- _YOUR ASSIGNMENT_
Please write out every entry below, word for word.

- _Dataset excerpts_

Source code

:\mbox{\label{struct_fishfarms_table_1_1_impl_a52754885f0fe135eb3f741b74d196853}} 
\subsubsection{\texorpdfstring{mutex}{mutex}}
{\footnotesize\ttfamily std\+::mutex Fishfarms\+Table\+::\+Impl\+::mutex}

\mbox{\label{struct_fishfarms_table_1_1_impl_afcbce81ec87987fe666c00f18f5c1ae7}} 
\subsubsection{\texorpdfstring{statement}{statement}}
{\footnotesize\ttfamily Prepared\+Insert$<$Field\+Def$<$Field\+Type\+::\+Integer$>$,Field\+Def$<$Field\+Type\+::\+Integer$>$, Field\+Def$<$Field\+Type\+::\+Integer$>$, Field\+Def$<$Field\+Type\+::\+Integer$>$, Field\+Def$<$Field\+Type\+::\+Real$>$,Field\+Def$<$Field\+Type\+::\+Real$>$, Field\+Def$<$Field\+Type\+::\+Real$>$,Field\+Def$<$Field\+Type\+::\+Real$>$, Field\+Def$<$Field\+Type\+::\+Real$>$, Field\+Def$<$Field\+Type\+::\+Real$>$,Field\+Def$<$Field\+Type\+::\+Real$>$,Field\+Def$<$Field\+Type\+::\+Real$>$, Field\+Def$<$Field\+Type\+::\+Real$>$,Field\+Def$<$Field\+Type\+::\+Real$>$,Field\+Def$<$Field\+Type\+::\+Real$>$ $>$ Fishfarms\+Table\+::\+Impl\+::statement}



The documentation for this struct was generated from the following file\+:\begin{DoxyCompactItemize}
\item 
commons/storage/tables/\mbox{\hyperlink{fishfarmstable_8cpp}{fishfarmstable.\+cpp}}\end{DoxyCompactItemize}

- _FINISHED TASK_
Source code

:\mbox{\label{struct_fishfarms_table_1_1_impl_a52754885f0fe135eb3f741b74d196853}} 
\subsubsection{\texorpdfstring{mutex}{mutex}}
{\footnotesize\ttfamily std\+::mutex Fishfarms\+Table\+::\+Impl\+::mutex}

\mbox{\label{struct_fishfarms_table_1_1_impl_afcbce81ec87987fe666c00f18f5c1ae7}} 
\subsubsection{\texorpdfstring{statement}{statement}}
{\footnotesize\ttfamily Prepared\+Insert$<$Field\+Def$<$Field\+Type\+::\+Integer$>$,Field\+Def$<$Field\+Type\+::\+Integer$>$, Field\+Def$<$Field\+Type\+::\+Integer$>$, Field\+Def$<$Field\+Type\+::\+Integer$>$, Field\+Def$<$Field\+Type\+::\+Real$>$,Field\+Def$<$Field\+Type\+::\+Real$>$, Field\+Def$<$Field\+Type\+::\+Real$>$,Field\+Def$<$Field\+Type\+::\+Real$>$, Field\+Def$<$Field\+Type\+::\+Real$>$, Field\+Def$<$Field\+Type\+::\+Real$>$,Field\+Def$<$Field\+Type\+::\+Real$>$,Field\+Def$<$Field\+Type\+::\+Real$>$, Field\+Def$<$Field\+Type\+::\+Real$>$,Field\+Def$<$Field\+Type\+::\+Real$>$,Field\+Def$<$Field\+Type\+::\+Real$>$ $>$ Fishfarms\+Table\+::\+Impl\+::statement}



The documentation for this struct was generated from the following file\+:\begin{DoxyCompactItemize}
\item 
commons/storage/tables/\mbox{\hyperlink{fishfarmstable_8cpp}{fishfarmstable.\+cpp}}\end{DoxyCompactItemize}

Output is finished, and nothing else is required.